This is definitely a championship level course the Triad has been needing for a while. The Patriot in Kernersville tries to be, but it has too many wide open holes. Keeley keeps you moving from heavily wooded, to partially wooded, short, then long. The most open hole on the course, #11, is probably the best hole.
After being in the woods on most of the front 9, and #10, #11 tees at the top of a hill in one of the Powerline ROWs.There is a pond down the right side of the fairway, but this ROW is wide enough to stay away from that. After your drive, you have to cross a wooded stream (you know, the kind that they let trees and weeds grow up on both sides, just itching to grab a low throw), after crossing that, then its up a small rise to the basket on a rocky slope.

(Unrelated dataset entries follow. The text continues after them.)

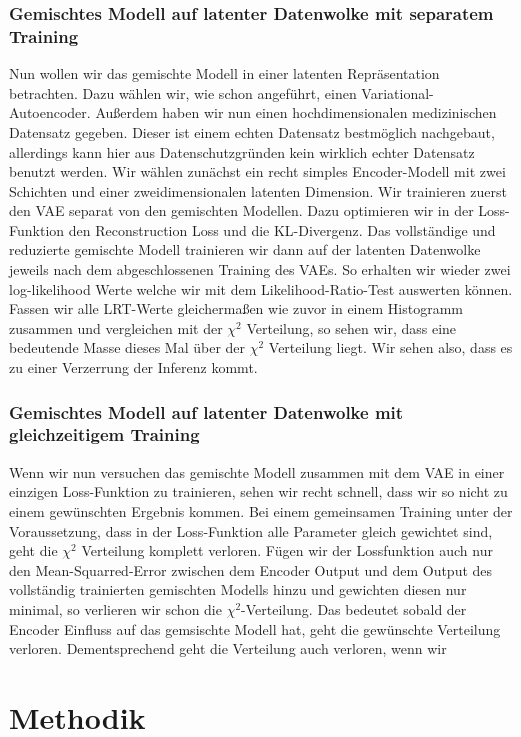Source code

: \documentclass[%
thesis=student,%
coverpage=false,%
titlepage=false,%
headmarks=true, %
german,%
font=libertine, %
math=newpxtx, %
BCOR=5mm,%
coverBCOR=11mm%
]{tumbook}
\theoremstyle{break}
\begin{document}
\subsection{Gemischtes Modell auf latenter Datenwolke mit separatem Training}
Nun wollen wir das gemischte Modell in einer latenten Repräsentation betrachten. Dazu wählen wir, wie schon angeführt, einen Variational-Autoencoder. Außerdem haben wir nun einen hochdimensionalen medizinischen Datensatz gegeben. Dieser ist einem echten Datensatz bestmöglich nachgebaut, allerdings kann hier aus Datenschutzgründen kein wirklich echter Datensatz benutzt werden. Wir wählen zunächst ein recht simples Encoder-Modell mit zwei Schichten und einer zweidimensionalen latenten Dimension. 
Wir trainieren zuerst den VAE separat von den gemischten Modellen. Dazu optimieren wir in der Loss-Funktion den Reconstruction Loss und die KL-Divergenz. Das vollständige und reduzierte gemischte Modell trainieren wir dann auf der latenten Datenwolke jeweils nach dem abgeschlossenen Training des VAEs. So erhalten wir wieder zwei log-likelihood Werte welche wir mit dem Likelihood-Ratio-Test auswerten können. Fassen wir alle LRT-Werte gleichermaßen wie zuvor in einem Histogramm zusammen und vergleichen mit der $\chi^2$ Verteilung, so sehen wir, dass eine bedeutende Masse dieses Mal über der $\chi^2$ Verteilung liegt. Wir sehen also, dass es zu einer Verzerrung der Inferenz kommt. 
\subsection{Gemischtes Modell auf latenter Datenwolke mit gleichzeitigem Training}
Wenn wir nun versuchen das gemischte Modell zusammen mit dem VAE in einer einzigen Loss-Funktion zu trainieren, sehen wir recht schnell, dass wir so nicht zu einem gewünschten Ergebnis kommen. Bei einem gemeinsamen Training unter der Voraussetzung, dass in der Loss-Funktion alle Parameter gleich gewichtet sind, geht die $\chi^2$ Verteilung komplett verloren. 
Fügen wir der Lossfunktion auch nur den Mean-Squarred-Error zwischen dem Encoder Output und dem Output des vollständig trainierten gemischten Modells hinzu und gewichten diesen nur minimal, so verlieren wir schon die $\chi^2$-Verteilung. Das bedeutet sobald der Encoder Einfluss auf das gemsischte Modell hat, geht die gewünschte Verteilung verloren.
Dementsprechend geht die Verteilung auch verloren, wenn wir 

\chapter{Methodik}
\end{document}
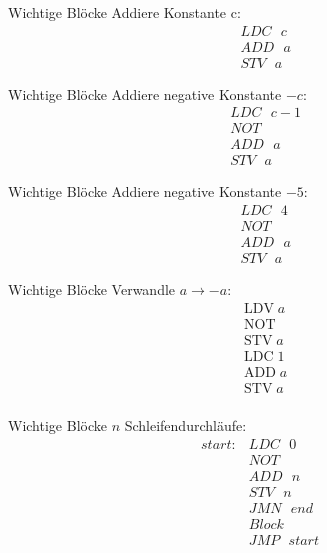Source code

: \begin{frame}{Wichtige Blöcke}
  Addiere Konstante c:
  \begin{align*}
    &LDC\text{ }c\\
    &ADD\text{ }a\\
    &STV\text{ }a
  \end{align*}
\end{frame}

\begin{frame}{Wichtige Blöcke}
  Addiere negative Konstante $-c$:
  \begin{align*}
    &LDC\text{ }c-1\\
    &NOT\\
    &ADD\text{ }a\\
    &STV\text{ }a
  \end{align*}
\end{frame}

\begin{frame}{Wichtige Blöcke}
  Addiere negative Konstante $-5$:
  \begin{align*}
    &LDC\text{ }4\\
    &NOT\\
    &ADD\text{ }a\\
    &STV\text{ }a
  \end{align*}
\end{frame}

\begin{frame}{Wichtige Blöcke}
  Verwandle $a \rightarrow -a$:
  \begin{align*}
    &\text{LDV}\; a\\
    &\text{NOT}\; \\
    &\text{STV}\; a\\
    &\text{LDC}\; 1\\
    &\text{ADD}\; a\\
    &\text{STV}\; a\\
  \end{align*}
\end{frame}

\begin{frame}{Wichtige Blöcke}
  $n$ Schleifendurchläufe:
  \begin{align*}
    start: &LDC\text{ }0\\
    &NOT\\
    &ADD\text{ }n\\
    &STV\text{ }n\\
    &JMN\text{ }end\\
    &Block\\
    &JMP\text{ }start
  \end{align*}
\end{frame}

Yes, I did say "one of the Powerline ROWs", where else have you seen two, large ROWs that cross each other? This is my first. Typical for a lot of DG courses, they go on land that can't be used for much else. Surprisingly though, #11 is the only hole that plays entirely in the ROW.
You do get a feeling of deja vu on this course, a few themes were repeated on other holes:
#3 and #7 both tee in the trees, cross the ROW, then into the woods, to the left and downhill.
#8 and #16 tee at the edge of the ROW, cross it, then straight into the woods.
#9 and #13 both have trees right in front of the tees, forming a double mando, to a straight, short hole. (#10 short tee also has a very early tree to avoid.)
With that being said, there are also some very unique holes at Keeley, probably none more so than the opener, #1 is a Par 3, straight through a bamboo forest. They had to cut straight through these large (maybe 20 feet tall) plants.
#14 is also a cool hole, you tee down through a small stream valley, with a narrow fairway, pretty unique layout.
#17 should definitely bring scoring separation late in the round, a Par 3 that plays longer than it's 295'. Narrow fairway off the tee, then uphill, finishing on a raised mound. #18 does not appear to be a tough finishing hole, so make your move on 17.
Keeley Park will definitely enhance the Triad, and NC, Disc Golf scene. As this course matures with more benches and the rough getting beat down, I can see players coming from Charlotte and other states to play this course, Johnson St and Pleasant Garden, then heading to the Triangle to play Diavolo, Jones Park and East Clayton. Yes, the well designed, challenging courses are increasing in this part of NC.